Nell’imitazione delle potenze europee attive nello sterminato mercato cinese, l’Italia ha poi definitivamente aderito a Belt and Road Initiative, con un terzo gesto che accosta la penisola al blocco antiatlantista. La missione, infatti, è quella di proporre il recupero nel volume dell’export con il gigante asiatico, mai giunto a superare quello conquistato da Francia e Germania, né tanto meno quello ricavato da realtà minori come Svizzera e Belgio, che, secondo Manlio Di Stefano, sottosegretario agli Affari Esteri, con il più coraggioso accostamento tentato dal Bel Paese saranno oggi costrette ad inseguire, nonché di allacciare densi rapporti commerciali con le realtà emergenti del continente asiatico.

Tali rilevanti azioni, tuttavia, seppur valide per la constatazione di un progressivo distanziamento dagli impersonali suggerimenti di Bruxelles, incapace di coordinare le volontà europee nella sintesi di un progetto comune e sempre più in affanno nella gestione del risveglio italiano, non devono trarre in inganno l’osservatore e trasportarlo nell’ammissione di un inaudito allontanamento dal Patto Atlantico. Le più calorose strette di mano al neonato governo italiano sono giunte nei primi giorni di giugno proprio dal numero uno di Washington, Donald Trump, che, assorto nella lotta al governo tedesco, imponeva nell’imminente stagione estiva i dazi al 25% sull’acciaio e al 10% sull’alluminio, aprendo all’inconsueto governo Conte in funzione anti-tedesca e garantendo pieno sostegno al Bel Paese nella gestione del caso libico.

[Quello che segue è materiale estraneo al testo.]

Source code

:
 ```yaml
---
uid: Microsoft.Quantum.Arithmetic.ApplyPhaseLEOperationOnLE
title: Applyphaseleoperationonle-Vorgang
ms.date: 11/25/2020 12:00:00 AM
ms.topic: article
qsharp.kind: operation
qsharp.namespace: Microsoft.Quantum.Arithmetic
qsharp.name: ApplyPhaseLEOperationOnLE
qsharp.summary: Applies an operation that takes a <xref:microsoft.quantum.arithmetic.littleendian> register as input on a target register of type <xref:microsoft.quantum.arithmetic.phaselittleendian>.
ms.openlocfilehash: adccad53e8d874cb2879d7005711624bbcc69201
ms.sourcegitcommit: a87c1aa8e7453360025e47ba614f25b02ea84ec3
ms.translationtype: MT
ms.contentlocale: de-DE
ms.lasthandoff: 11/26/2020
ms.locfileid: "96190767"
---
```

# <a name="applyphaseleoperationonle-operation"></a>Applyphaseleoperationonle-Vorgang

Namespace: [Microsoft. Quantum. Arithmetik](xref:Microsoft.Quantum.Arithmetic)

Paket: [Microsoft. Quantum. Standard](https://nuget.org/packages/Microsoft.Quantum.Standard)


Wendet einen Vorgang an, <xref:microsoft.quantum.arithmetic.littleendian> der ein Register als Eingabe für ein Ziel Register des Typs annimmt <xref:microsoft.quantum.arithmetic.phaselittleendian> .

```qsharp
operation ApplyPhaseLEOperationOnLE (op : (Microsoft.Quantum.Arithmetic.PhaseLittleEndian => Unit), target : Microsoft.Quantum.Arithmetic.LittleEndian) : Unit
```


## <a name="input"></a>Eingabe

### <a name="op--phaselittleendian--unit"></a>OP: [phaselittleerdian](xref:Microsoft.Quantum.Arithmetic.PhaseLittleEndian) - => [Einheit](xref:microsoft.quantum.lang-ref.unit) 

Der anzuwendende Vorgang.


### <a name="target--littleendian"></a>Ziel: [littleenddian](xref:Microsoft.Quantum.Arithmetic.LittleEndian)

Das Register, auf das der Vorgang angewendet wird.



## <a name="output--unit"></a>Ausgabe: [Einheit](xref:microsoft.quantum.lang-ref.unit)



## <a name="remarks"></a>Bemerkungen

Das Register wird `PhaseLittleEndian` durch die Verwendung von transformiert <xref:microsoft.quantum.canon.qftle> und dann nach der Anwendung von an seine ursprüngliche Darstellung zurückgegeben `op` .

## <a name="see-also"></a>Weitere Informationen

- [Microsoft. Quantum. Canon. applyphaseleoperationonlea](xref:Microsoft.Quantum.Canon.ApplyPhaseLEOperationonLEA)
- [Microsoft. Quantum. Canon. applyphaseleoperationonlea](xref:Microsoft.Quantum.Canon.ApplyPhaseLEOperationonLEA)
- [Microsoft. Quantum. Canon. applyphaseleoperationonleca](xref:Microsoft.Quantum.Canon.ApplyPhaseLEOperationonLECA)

Da tali atti, emerge, pertanto, l’immagine di un’Italia neutrale e polimorfa, che, non guidata da un’autorevole cabina di regia europea, ma ferita dal Trattato di Aquisgrana dell’asse franco-tedesco, abbraccia le opportunità offerte da Giappone, Cina e USA, invita al potenziamento dei rapporti con la Russia e a un superamento delle sanzioni, aspira ai mercati emergenti, ossia, in altre parole, a sfruttare le congiunture attuali, mentre gradualmente il globo tende ad assumere una sempre maggior polarizzazione, contrassegnata nella fase corrente dall’isolazionismo statunitense e dal progressivo congiungimento del blocco orientale (Russia, Cina, Giappone), a cui la debolezza del continente europeo infonde energia. Se la realtà contingente induce alla neutralità, il futuro prossimo chiamerà all’assunzione di una posizione che il Bel Paese, al centro dell’attenzione di molteplici fronti, dovrà realizzare anche nell’ascolto dell’interesse europeo, perché questo, solo se unito, potrà scongiurare la tensione del dissidio che si prospetta.